Stored dataset items:
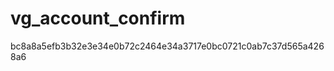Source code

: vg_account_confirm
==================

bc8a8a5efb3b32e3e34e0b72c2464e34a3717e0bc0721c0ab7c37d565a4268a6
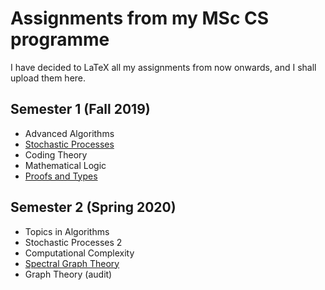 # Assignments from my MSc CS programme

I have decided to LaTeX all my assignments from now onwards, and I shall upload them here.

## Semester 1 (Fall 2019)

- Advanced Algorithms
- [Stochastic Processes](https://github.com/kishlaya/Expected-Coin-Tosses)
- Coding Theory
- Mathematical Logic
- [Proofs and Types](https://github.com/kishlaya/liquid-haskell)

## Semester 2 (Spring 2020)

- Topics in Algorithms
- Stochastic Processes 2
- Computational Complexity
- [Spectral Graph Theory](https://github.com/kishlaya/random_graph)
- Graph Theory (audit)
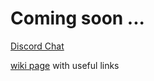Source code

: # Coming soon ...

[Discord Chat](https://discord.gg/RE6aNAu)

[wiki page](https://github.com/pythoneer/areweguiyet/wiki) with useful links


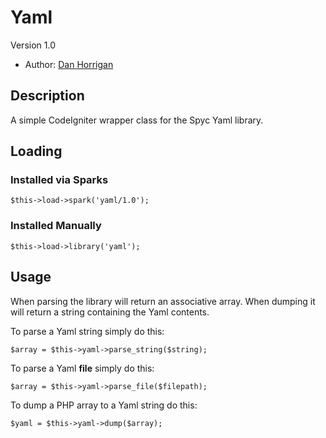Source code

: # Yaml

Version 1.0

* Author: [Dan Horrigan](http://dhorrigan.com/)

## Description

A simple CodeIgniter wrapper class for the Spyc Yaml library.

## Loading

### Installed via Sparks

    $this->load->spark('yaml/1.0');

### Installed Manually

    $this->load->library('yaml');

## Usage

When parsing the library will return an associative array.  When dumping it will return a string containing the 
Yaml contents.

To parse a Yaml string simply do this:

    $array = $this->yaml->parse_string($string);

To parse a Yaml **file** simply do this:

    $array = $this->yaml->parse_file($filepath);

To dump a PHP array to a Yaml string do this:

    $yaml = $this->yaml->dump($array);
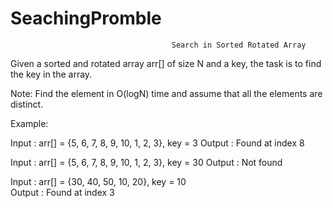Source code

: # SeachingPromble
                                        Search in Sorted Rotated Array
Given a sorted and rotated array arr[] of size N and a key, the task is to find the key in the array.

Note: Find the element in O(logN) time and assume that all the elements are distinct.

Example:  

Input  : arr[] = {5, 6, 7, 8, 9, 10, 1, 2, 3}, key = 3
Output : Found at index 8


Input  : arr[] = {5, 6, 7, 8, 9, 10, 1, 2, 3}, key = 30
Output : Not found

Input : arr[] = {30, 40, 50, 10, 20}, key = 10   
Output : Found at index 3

...

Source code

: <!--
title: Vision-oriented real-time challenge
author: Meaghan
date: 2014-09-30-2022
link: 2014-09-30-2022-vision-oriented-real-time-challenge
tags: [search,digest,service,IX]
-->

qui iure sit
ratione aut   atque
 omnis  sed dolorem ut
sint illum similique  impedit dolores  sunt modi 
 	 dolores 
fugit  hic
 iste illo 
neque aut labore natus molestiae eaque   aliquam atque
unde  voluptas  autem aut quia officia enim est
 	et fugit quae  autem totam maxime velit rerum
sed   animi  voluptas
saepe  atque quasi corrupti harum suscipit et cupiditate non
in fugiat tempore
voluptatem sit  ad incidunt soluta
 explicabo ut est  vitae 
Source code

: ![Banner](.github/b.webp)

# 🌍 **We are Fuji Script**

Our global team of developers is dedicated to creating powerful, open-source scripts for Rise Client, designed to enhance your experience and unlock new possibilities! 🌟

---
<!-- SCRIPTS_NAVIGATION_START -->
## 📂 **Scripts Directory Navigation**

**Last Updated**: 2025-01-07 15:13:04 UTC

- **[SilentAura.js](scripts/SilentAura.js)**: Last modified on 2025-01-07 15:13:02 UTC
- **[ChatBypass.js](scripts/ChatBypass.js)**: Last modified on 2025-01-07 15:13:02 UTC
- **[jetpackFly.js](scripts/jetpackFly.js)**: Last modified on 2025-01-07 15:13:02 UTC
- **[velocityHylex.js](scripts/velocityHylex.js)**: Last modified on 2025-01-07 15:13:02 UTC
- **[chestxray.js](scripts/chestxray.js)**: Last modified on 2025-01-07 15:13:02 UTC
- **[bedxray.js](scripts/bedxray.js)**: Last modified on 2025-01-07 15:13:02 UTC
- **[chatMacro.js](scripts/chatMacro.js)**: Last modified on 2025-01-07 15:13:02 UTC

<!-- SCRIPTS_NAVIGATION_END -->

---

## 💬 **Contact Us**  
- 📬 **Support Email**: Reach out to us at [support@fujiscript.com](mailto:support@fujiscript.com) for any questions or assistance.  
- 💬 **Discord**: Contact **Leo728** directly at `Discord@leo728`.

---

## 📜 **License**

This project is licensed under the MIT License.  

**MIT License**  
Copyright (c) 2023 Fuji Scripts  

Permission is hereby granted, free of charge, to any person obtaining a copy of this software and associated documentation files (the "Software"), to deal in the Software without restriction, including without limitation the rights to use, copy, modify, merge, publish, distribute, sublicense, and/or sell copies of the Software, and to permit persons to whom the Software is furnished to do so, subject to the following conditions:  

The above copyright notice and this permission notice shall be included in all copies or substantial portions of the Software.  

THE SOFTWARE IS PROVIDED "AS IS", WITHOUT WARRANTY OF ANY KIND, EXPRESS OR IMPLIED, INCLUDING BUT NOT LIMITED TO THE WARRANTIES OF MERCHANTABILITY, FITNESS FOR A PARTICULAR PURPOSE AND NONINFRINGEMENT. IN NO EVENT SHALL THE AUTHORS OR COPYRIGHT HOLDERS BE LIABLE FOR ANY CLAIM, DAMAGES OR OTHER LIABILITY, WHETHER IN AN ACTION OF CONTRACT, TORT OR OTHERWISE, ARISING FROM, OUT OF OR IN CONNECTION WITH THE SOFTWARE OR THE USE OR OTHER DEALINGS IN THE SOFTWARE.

---

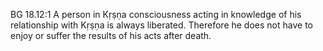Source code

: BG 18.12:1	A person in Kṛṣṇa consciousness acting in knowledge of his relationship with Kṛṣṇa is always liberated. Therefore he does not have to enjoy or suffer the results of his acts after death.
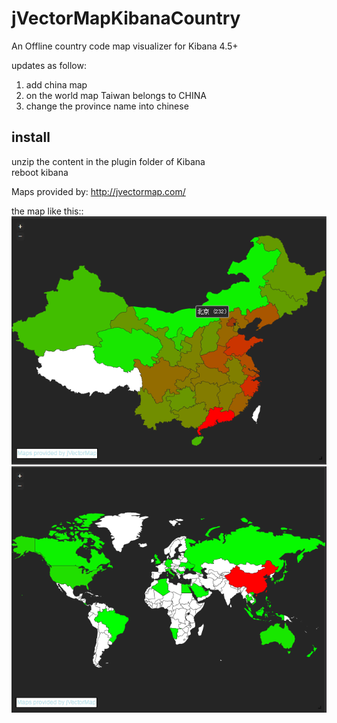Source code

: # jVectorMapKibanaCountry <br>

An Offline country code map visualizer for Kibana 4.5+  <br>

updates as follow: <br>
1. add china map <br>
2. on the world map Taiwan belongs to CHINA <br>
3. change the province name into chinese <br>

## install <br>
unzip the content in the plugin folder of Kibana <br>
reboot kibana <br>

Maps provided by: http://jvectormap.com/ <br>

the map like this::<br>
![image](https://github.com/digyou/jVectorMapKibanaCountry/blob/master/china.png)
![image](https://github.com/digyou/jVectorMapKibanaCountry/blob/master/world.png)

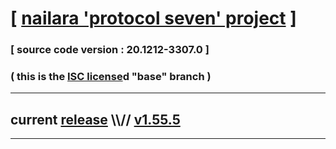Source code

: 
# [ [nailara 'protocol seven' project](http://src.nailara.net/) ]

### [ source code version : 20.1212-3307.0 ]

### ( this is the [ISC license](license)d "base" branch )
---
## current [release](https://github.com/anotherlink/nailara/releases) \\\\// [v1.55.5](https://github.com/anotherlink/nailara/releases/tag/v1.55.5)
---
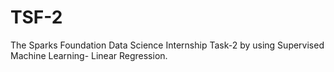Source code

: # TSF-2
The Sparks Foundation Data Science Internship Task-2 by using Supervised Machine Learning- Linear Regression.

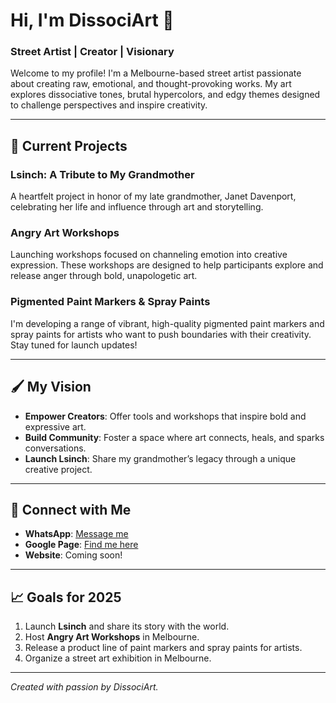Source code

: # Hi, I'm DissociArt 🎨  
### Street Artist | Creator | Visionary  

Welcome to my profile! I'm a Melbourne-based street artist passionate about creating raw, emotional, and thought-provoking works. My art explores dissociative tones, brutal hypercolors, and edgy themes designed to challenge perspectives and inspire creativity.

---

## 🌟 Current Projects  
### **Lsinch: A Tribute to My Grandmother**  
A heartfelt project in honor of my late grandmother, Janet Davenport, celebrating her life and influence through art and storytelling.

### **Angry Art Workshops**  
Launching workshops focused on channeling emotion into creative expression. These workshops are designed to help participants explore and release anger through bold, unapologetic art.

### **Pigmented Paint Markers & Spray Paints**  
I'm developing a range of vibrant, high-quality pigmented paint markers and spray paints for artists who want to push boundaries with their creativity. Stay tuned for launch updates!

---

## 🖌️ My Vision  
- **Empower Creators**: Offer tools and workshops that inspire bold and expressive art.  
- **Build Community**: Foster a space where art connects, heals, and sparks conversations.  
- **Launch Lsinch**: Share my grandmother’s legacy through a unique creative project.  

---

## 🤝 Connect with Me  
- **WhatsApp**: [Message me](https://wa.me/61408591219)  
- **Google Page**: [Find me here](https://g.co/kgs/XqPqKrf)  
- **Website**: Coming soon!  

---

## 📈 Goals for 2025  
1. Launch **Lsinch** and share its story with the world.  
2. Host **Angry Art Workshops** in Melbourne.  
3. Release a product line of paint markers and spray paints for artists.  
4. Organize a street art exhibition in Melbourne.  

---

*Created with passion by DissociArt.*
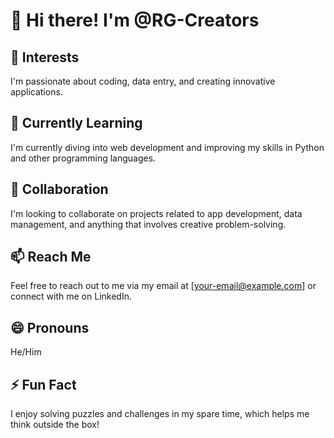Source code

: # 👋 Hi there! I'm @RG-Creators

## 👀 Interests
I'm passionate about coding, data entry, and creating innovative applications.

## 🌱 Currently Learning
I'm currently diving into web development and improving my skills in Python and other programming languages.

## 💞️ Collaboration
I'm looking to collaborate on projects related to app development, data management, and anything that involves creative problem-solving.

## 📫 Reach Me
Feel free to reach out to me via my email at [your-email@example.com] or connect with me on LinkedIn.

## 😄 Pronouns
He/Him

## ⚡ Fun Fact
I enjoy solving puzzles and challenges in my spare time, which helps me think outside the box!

## What the task asks
Starting at the line that has "<!-- SCRIPTS_NAVIGATION_START -->" and ending at the line that has "- **[chatMacro.js](scripts/chatMacro.js)**: Last", please write out the lines above exactly, leaving out all others.

## Result
<!-- SCRIPTS_NAVIGATION_START -->
## 📂 **Scripts Directory Navigation**

**Last Updated**: 2025-01-07 15:13:04 UTC

- **[SilentAura.js](scripts/SilentAura.js)**: Last modified on 2025-01-07 15:13:02 UTC
- **[ChatBypass.js](scripts/ChatBypass.js)**: Last modified on 2025-01-07 15:13:02 UTC
- **[jetpackFly.js](scripts/jetpackFly.js)**: Last modified on 2025-01-07 15:13:02 UTC
- **[velocityHylex.js](scripts/velocityHylex.js)**: Last modified on 2025-01-07 15:13:02 UTC
- **[chestxray.js](scripts/chestxray.js)**: Last modified on 2025-01-07 15:13:02 UTC
- **[bedxray.js](scripts/bedxray.js)**: Last modified on 2025-01-07 15:13:02 UTC
- **[chatMacro.js](scripts/chatMacro.js)**: Last modified on 2025-01-07 15:13:02 UTC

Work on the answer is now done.